I try to sleep every night. Sometimes I succeed, and sometimes I don’t. I’ve had insomnia for years, and it’s gotten worse as I’ve gotten older, which is weird because that goes against my sense of how things should be. When you get old, you should be tired all the time, and I am. I get in bed at 11 o’clock most nights, but then I can’t sleep. My doctor wants me to go to a sleep clinic, but I discovered by asking other people that all they do at the sleep clinic is study the way you sleep. They don’t fix it.
Is writing clearly delineated from your artistic practice, or do you see any overlap there?
They’re not different things to me. Video is like writing with a camera. Of course, the processes are different but, to me, it’s all the same thing.
How do you procrastinate?
In every way that I can.
Do you watch TV?
Generally not, but in the past couple of weeks I’ve been turning it on, and it’s all crap: either stories about murders that took place in the early ’80s or “Law & Order,” nothing I enjoy watching. I always turn it on hoping it will put me to sleep, and it doesn’t. I just keep switching the channels.

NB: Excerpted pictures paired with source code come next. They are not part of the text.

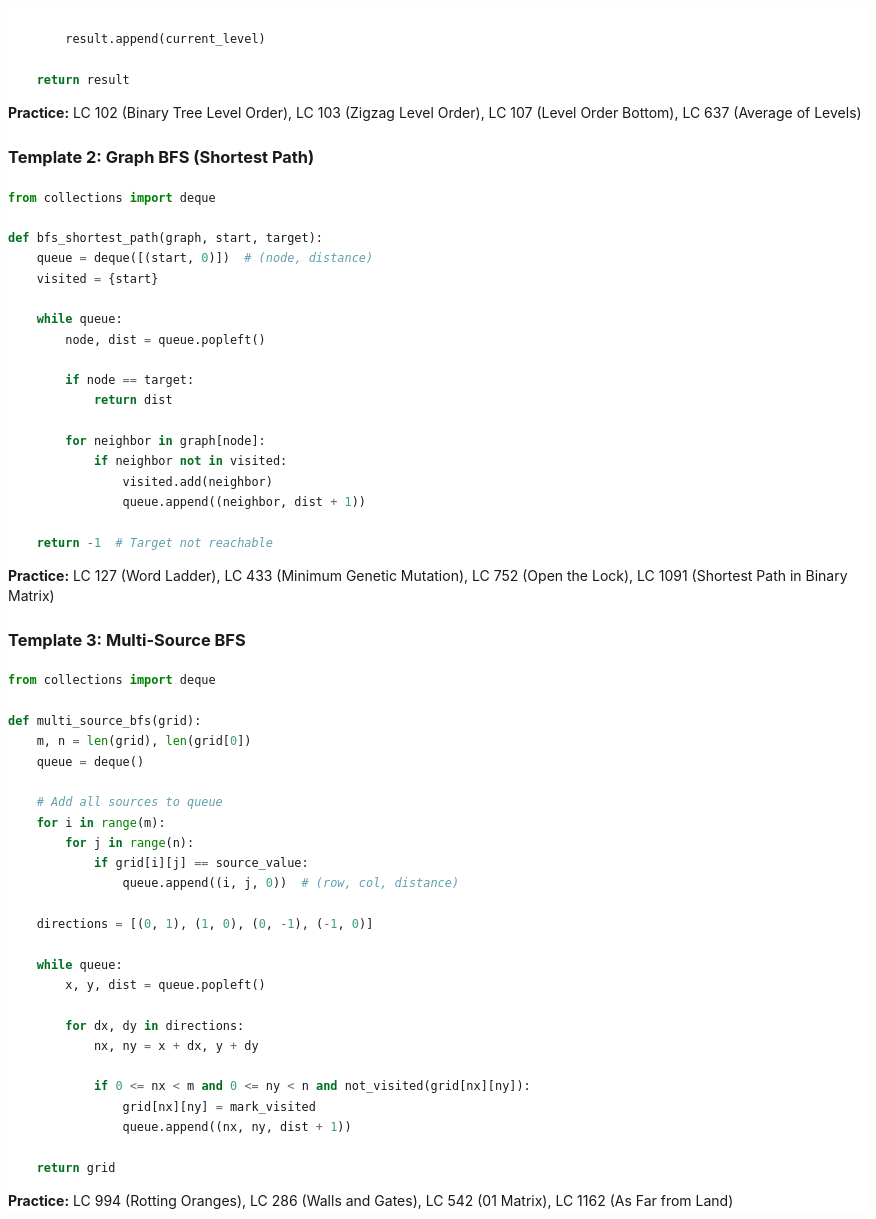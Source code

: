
 ```python
        
        result.append(current_level)
    
    return result
```
**Practice:** LC 102 (Binary Tree Level Order), LC 103 (Zigzag Level Order), LC 107 (Level Order Bottom), LC 637 (Average of Levels)

### Template 2: Graph BFS (Shortest Path)
```python
from collections import deque

def bfs_shortest_path(graph, start, target):
    queue = deque([(start, 0)])  # (node, distance)
    visited = {start}
    
    while queue:
        node, dist = queue.popleft()
        
        if node == target:
            return dist
        
        for neighbor in graph[node]:
            if neighbor not in visited:
                visited.add(neighbor)
                queue.append((neighbor, dist + 1))
    
    return -1  # Target not reachable
```
**Practice:** LC 127 (Word Ladder), LC 433 (Minimum Genetic Mutation), LC 752 (Open the Lock), LC 1091 (Shortest Path in Binary Matrix)

### Template 3: Multi-Source BFS
```python
from collections import deque

def multi_source_bfs(grid):
    m, n = len(grid), len(grid[0])
    queue = deque()
    
    # Add all sources to queue
    for i in range(m):
        for j in range(n):
            if grid[i][j] == source_value:
                queue.append((i, j, 0))  # (row, col, distance)
    
    directions = [(0, 1), (1, 0), (0, -1), (-1, 0)]
    
    while queue:
        x, y, dist = queue.popleft()
        
        for dx, dy in directions:
            nx, ny = x + dx, y + dy
            
            if 0 <= nx < m and 0 <= ny < n and not_visited(grid[nx][ny]):
                grid[nx][ny] = mark_visited
                queue.append((nx, ny, dist + 1))
    
    return grid
```
**Practice:** LC 994 (Rotting Oranges), LC 286 (Walls and Gates), LC 542 (01 Matrix), LC 1162 (As Far from Land)
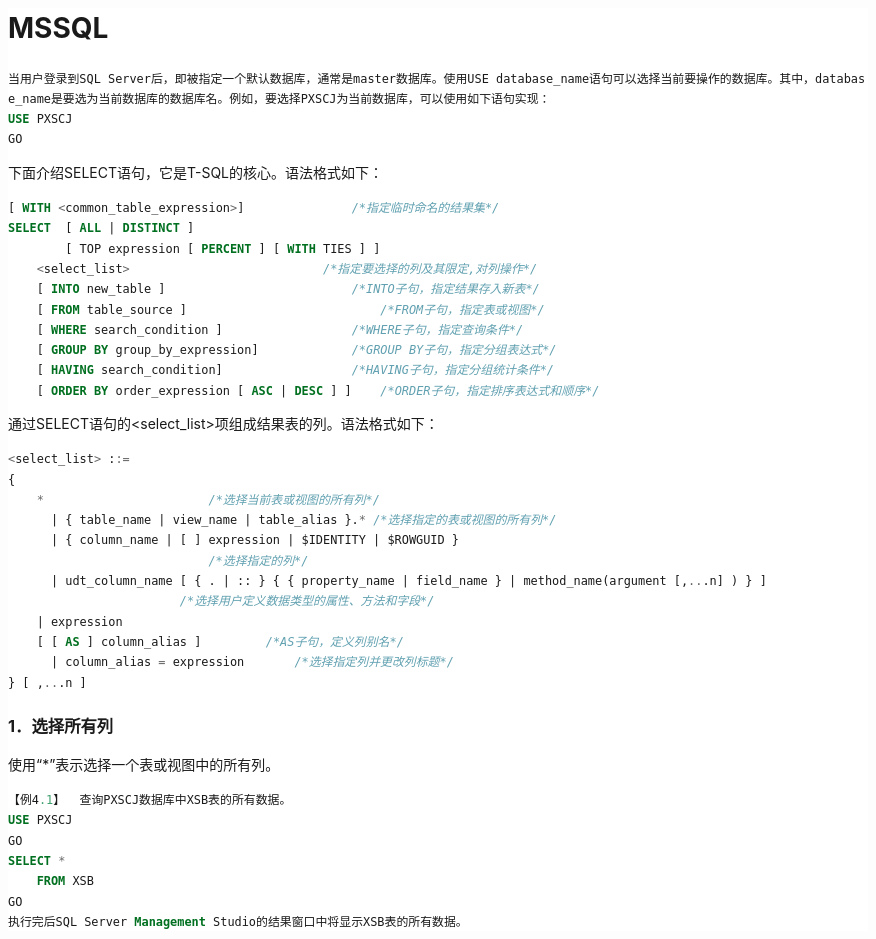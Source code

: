 # MSSQL

```sql
当用户登录到SQL Server后，即被指定一个默认数据库，通常是master数据库。使用USE database_name语句可以选择当前要操作的数据库。其中，database_name是要选为当前数据库的数据库名。例如，要选择PXSCJ为当前数据库，可以使用如下语句实现：
USE PXSCJ
GO
```

下面介绍SELECT语句，它是T-SQL的核心。语法格式如下：

```sql
[ WITH <common_table_expression>] 				/*指定临时命名的结果集*/
SELECT  [ ALL | DISTINCT ]
		[ TOP expression [ PERCENT ] [ WITH TIES ] ] 
	<select_list> 							/*指定要选择的列及其限定,对列操作*/
	[ INTO new_table ] 							/*INTO子句，指定结果存入新表*/
	[ FROM table_source ]							/*FROM子句，指定表或视图*/
	[ WHERE search_condition ] 					/*WHERE子句，指定查询条件*/
	[ GROUP BY group_by_expression] 			/*GROUP BY子句，指定分组表达式*/
	[ HAVING search_condition] 					/*HAVING子句，指定分组统计条件*/
	[ ORDER BY order_expression [ ASC | DESC ] ] 	/*ORDER子句，指定排序表达式和顺序*/


```


通过SELECT语句的<select_list>项组成结果表的列。语法格式如下：

```sql
<select_list> ::= 
{ 
    * 						/*选择当前表或视图的所有列*/
      | { table_name | view_name | table_alias }.* /*选择指定的表或视图的所有列*/
      | { column_name | [ ] expression | $IDENTITY | $ROWGUID } 
							/*选择指定的列*/
      | udt_column_name [ { . | :: } { { property_name | field_name } | method_name(argument [,...n] ) } ]
						/*选择用户定义数据类型的属性、方法和字段*/
	| expression								
	[ [ AS ] column_alias ]			/*AS子句，定义列别名*/
      | column_alias = expression 		/*选择指定列并更改列标题*/
} [ ,...n ] 
```

### 1．选择所有列

使用“*”表示选择一个表或视图中的所有列。

```sql
【例4.1】  查询PXSCJ数据库中XSB表的所有数据。
USE PXSCJ
GO
SELECT * 
	FROM XSB
GO
执行完后SQL Server Management Studio的结果窗口中将显示XSB表的所有数据。
```
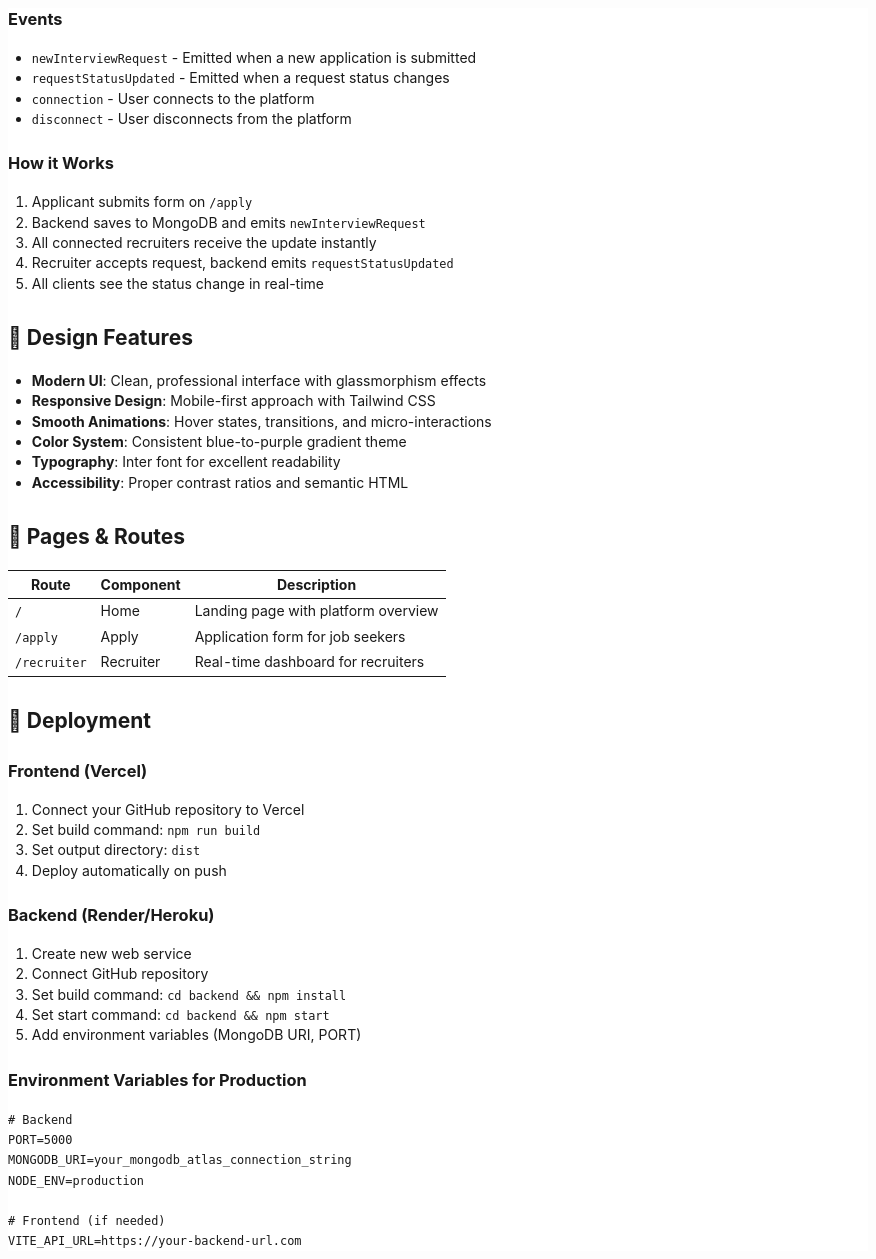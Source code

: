 ### Events
- `newInterviewRequest` - Emitted when a new application is submitted
- `requestStatusUpdated` - Emitted when a request status changes
- `connection` - User connects to the platform
- `disconnect` - User disconnects from the platform

### How it Works
1. Applicant submits form on `/apply`
2. Backend saves to MongoDB and emits `newInterviewRequest`
3. All connected recruiters receive the update instantly
4. Recruiter accepts request, backend emits `requestStatusUpdated`
5. All clients see the status change in real-time

## 🎨 Design Features

- **Modern UI**: Clean, professional interface with glassmorphism effects
- **Responsive Design**: Mobile-first approach with Tailwind CSS
- **Smooth Animations**: Hover states, transitions, and micro-interactions
- **Color System**: Consistent blue-to-purple gradient theme
- **Typography**: Inter font for excellent readability
- **Accessibility**: Proper contrast ratios and semantic HTML

## 📱 Pages & Routes

| Route | Component | Description |
|-------|-----------|-------------|
| `/` | Home | Landing page with platform overview |
| `/apply` | Apply | Application form for job seekers |
| `/recruiter` | Recruiter | Real-time dashboard for recruiters |

## 🚀 Deployment

### Frontend (Vercel)
1. Connect your GitHub repository to Vercel
2. Set build command: `npm run build`
3. Set output directory: `dist`
4. Deploy automatically on push

### Backend (Render/Heroku)
1. Create new web service
2. Connect GitHub repository
3. Set build command: `cd backend && npm install`
4. Set start command: `cd backend && npm start`
5. Add environment variables (MongoDB URI, PORT)

### Environment Variables for Production
```env
# Backend
PORT=5000
MONGODB_URI=your_mongodb_atlas_connection_string
NODE_ENV=production

# Frontend (if needed)
VITE_API_URL=https://your-backend-url.com
```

Do you have a favorite novel?
“Two Serious Ladies” (1943) [by Jane Bowles].
What, if anything, embarrasses you?
I’m too embarrassed to say.
When you start something new, where do you begin?
Novels always occur to me out of odd things. Something presents itself as an opportunity. This book I’m working on now has been much more of a mental thing. I didn’t even have a subject, but I knew that I wanted to get at what people pay attention to and what they don’t, and it took me a long time to find the ideal setting for that. Then I thought, “Well, what is it that they’re not paying attention to?”
How do you know when you’re done?
You just know. Nothing is ever completely finished, but I know when I get to the end of something that this is the last scene of the book, or this is the last shot of the video. It tells you: enough already.
Andrew Marzoni is a writer, teacher, and musician who lives in Brooklyn, NY.